## [TO DO]
Up to and including the line with "Author 1 explains", restate every line of the records below word for word, from the first line on, leaving out the pictures.

##### RECORD SET

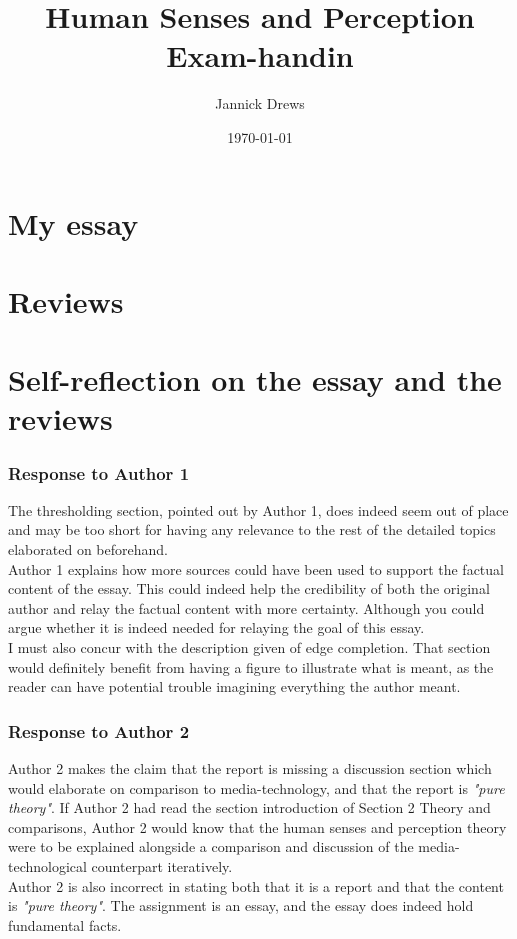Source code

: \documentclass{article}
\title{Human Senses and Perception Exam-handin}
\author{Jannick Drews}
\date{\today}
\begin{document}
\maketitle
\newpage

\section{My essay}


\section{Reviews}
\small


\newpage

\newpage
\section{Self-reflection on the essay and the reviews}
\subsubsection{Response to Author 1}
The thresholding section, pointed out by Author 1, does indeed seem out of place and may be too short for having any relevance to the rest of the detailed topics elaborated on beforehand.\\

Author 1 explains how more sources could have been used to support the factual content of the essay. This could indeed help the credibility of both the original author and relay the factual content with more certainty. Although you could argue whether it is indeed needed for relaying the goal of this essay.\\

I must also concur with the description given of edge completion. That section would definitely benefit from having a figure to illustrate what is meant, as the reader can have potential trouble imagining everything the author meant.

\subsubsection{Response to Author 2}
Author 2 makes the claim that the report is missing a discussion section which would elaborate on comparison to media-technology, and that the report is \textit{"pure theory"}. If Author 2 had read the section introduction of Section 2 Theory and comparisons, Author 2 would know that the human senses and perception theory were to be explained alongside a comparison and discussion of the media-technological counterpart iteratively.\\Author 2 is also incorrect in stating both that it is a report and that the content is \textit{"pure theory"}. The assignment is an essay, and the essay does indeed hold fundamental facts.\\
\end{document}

##########

## [WRITTEN ANSWER]
Source code

: \documentclass{article}
\title{Human Senses and Perception Exam-handin}
\author{Jannick Drews}
\date{\today}
\begin{document}
\maketitle
\newpage

\section{My essay}


\section{Reviews}
\small


\newpage

\newpage
\section{Self-reflection on the essay and the reviews}
\subsubsection{Response to Author 1}
The thresholding section, pointed out by Author 1, does indeed seem out of place and may be too short for having any relevance to the rest of the detailed topics elaborated on beforehand.\\

Author 1 explains how more sources could have been used to support the factual content of the essay. This could indeed help the credibility of both the original author and relay the factual content with more certainty. Although you could argue whether it is indeed needed for relaying the goal of this essay.\\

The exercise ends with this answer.